Inside the Woody Hayes Athletic Center, the camp’s most talented skill players gathered for drills in front of the likes of head coach Urban Meyer, offensive coordinator and quarterbacks coach Tom Herman and co-defensive coordinator and safeties coach Chris Ash.

By this time, the campers grew restless in the humid June air and on the sideline in between reps. They hovered along the boundary in a disorganized mess, much to the chagrin of Ash, who found himself repeatedly asking them to form a single-file line while waiting for their turn in the rotation.

Enough was enough. He barked at them again. 

He told them he didn't care if they liked it or not.

He dared them to get mad, to whine, to moan.

"We’re doing it my way,” he said. 

In the moment, Ash’s way meant a much-needed dose of discipline for a bunch of teenagers. 

For Ohio State, Ash’s way means far more.

The most obvious, of course, is a schematic deviation from what doomed the Buckeyes and their horrendous pass defense last season. Ash is a disciple of the Cover 4 (quarters coverage) defense and likes to press and be aggressive when applicable.

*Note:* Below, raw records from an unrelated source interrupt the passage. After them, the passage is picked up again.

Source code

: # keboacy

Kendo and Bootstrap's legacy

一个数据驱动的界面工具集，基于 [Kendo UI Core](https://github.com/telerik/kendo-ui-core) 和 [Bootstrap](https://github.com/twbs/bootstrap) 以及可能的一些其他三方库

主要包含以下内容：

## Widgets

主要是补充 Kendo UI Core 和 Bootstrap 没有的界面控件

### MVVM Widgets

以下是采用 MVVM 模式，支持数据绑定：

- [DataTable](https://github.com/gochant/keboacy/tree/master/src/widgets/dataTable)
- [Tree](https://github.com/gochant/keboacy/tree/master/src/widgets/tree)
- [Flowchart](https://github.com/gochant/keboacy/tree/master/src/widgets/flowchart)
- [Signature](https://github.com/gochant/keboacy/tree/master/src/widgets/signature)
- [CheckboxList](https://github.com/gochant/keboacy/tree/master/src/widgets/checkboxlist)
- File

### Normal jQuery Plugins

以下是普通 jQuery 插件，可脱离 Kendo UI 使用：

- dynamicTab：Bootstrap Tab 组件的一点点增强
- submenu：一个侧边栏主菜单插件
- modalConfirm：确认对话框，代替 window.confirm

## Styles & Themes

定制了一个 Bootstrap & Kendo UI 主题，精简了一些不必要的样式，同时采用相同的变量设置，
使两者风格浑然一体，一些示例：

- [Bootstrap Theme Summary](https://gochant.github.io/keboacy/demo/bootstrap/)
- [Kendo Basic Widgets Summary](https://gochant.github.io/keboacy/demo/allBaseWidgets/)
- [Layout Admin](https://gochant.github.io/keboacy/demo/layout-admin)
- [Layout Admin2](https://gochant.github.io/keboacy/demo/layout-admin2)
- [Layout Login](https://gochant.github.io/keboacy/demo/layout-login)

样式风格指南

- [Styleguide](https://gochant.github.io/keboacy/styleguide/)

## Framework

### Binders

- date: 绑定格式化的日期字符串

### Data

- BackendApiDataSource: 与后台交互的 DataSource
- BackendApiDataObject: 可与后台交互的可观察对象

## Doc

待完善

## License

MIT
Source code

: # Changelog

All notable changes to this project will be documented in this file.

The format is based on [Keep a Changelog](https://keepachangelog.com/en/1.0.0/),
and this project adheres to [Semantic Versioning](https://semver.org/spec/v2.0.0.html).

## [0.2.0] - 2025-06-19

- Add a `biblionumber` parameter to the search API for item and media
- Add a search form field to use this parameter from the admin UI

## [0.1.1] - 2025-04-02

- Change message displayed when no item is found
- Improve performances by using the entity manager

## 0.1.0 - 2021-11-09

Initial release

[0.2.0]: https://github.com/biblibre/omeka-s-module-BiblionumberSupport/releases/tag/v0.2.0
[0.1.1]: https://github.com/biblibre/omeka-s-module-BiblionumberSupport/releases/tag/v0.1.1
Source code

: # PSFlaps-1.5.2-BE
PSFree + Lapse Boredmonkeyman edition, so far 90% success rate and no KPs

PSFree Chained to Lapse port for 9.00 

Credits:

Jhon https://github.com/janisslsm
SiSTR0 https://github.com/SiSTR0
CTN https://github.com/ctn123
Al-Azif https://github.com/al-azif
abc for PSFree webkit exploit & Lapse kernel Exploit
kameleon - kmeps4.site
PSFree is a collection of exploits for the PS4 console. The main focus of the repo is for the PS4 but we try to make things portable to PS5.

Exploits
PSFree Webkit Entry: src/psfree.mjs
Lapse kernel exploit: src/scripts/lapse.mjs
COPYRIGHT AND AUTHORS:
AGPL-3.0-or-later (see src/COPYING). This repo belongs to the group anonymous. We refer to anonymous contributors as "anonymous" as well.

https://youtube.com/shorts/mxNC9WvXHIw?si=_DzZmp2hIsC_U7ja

He’s charged with helping mend a unit that got embarrassed in back-to-back losses against Michigan State and Clemson.

“I’m not concerned about what’s happened here in the past. I really don’t care,” he said in February.

“I’m more concerned about the direction we’re going to go and how we get the players aligned with what our vision is going to be. I really don’t care what’s happened in the past.”

But the past is why Ash, who replaced former Buckeye assistant and current James Madison head coach Everett Withers, is here in the first place.

Because Ash’s way means more than a defense that's undergoing an overhaul. It parallels a shift in culture Meyer so desperately wants to see out of a defense that finished 112th in defending the pass a year ago.

“I don't want a team that's scared to make mistakes. I don't want a team that's thinking. I want a team that goes four to six seconds,” Meyer said in reference to his concept of giving “4-to-6 seconds of relentless effort” on any given play.

That’s something that goes a lot deeper than Xs and Os.

"It doesn’t matter what we do schematically, we’re gonna have a philosophy, we’re gonna have a system – an identity about what we’re doing," Ash said in March.

Ash looks and plays the part of the no-nonsense college football coach. He’s intense, tough, loud and uncompromising – all the qualities that Meyer seems to find endearing.  

More importantly for Ohio State, Chris Ash gets what Chris Ash wants. 

Whether it’s ordering a group of high schoolers to make a simple single-file line at summer camp or convincing his own squad to buy into a new defensive philosophy, he commands respect.

“Just because I showed up,” Ash said, “it doesn’t mean the Ohio State defense is going to be miraculously better overnight.”

But he’s helped the Buckeyes take the first step toward climbing out of a hole of mediocrity.